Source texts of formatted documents
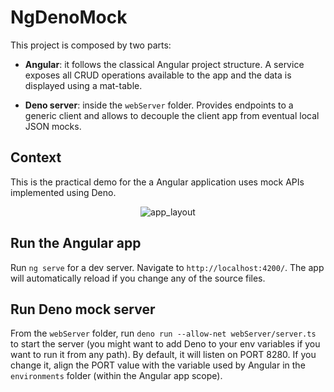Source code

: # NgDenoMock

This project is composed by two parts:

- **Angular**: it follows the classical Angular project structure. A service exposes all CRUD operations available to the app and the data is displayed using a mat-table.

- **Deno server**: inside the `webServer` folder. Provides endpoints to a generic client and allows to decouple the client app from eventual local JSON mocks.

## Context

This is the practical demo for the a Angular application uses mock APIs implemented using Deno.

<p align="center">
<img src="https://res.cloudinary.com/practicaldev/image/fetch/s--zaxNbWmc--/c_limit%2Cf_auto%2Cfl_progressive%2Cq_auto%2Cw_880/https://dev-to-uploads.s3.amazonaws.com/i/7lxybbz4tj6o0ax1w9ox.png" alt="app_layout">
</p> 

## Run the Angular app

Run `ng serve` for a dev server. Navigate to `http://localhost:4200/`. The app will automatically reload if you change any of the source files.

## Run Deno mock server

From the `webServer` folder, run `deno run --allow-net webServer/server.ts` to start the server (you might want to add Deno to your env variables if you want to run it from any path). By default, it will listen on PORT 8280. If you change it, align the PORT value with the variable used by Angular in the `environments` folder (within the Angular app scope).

* * *

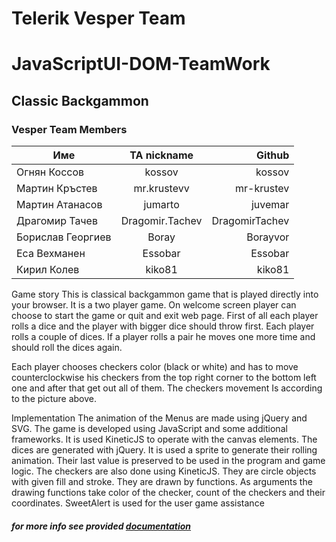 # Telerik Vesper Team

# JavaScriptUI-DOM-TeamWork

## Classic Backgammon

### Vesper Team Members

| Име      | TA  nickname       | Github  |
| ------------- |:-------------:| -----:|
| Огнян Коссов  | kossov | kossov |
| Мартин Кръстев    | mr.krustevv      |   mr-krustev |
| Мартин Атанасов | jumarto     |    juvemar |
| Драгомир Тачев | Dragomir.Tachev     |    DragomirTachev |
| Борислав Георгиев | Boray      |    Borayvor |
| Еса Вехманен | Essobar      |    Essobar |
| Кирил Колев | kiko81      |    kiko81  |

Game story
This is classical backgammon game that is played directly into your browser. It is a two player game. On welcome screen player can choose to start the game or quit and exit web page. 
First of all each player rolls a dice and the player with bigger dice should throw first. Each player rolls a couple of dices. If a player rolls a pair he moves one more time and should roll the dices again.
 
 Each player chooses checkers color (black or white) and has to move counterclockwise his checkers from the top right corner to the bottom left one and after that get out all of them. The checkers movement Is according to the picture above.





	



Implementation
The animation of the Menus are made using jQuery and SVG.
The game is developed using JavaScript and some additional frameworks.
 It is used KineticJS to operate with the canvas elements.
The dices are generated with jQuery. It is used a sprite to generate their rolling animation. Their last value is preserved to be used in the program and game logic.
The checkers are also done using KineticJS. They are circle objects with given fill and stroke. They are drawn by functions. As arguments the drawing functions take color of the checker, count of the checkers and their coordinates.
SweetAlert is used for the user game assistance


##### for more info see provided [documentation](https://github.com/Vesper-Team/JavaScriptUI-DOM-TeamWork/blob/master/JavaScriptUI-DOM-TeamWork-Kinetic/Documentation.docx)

#### [Problem statement]
For this exercise, repeat exactly the lines of the data above from the one with "### Vesper Team Members" down to the one with "##### for more", both end lines included.

#### [Task result]
### Vesper Team Members

| Име      | TA  nickname       | Github  |
| ------------- |:-------------:| -----:|
| Огнян Коссов  | kossov | kossov |
| Мартин Кръстев    | mr.krustevv      |   mr-krustev |
| Мартин Атанасов | jumarto     |    juvemar |
| Драгомир Тачев | Dragomir.Tachev     |    DragomirTachev |
| Борислав Георгиев | Boray      |    Borayvor |
| Еса Вехманен | Essobar      |    Essobar |
| Кирил Колев | kiko81      |    kiko81  |

Game story
This is classical backgammon game that is played directly into your browser. It is a two player game. On welcome screen player can choose to start the game or quit and exit web page. 
First of all each player rolls a dice and the player with bigger dice should throw first. Each player rolls a couple of dices. If a player rolls a pair he moves one more time and should roll the dices again.
 
 Each player chooses checkers color (black or white) and has to move counterclockwise his checkers from the top right corner to the bottom left one and after that get out all of them. The checkers movement Is according to the picture above.





	



Implementation
The animation of the Menus are made using jQuery and SVG.
The game is developed using JavaScript and some additional frameworks.
 It is used KineticJS to operate with the canvas elements.
The dices are generated with jQuery. It is used a sprite to generate their rolling animation. Their last value is preserved to be used in the program and game logic.
The checkers are also done using KineticJS. They are circle objects with given fill and stroke. They are drawn by functions. As arguments the drawing functions take color of the checker, count of the checkers and their coordinates.
SweetAlert is used for the user game assistance


##### for more info see provided [documentation](https://github.com/Vesper-Team/JavaScriptUI-DOM-TeamWork/blob/master/JavaScriptUI-DOM-TeamWork-Kinetic/Documentation.docx)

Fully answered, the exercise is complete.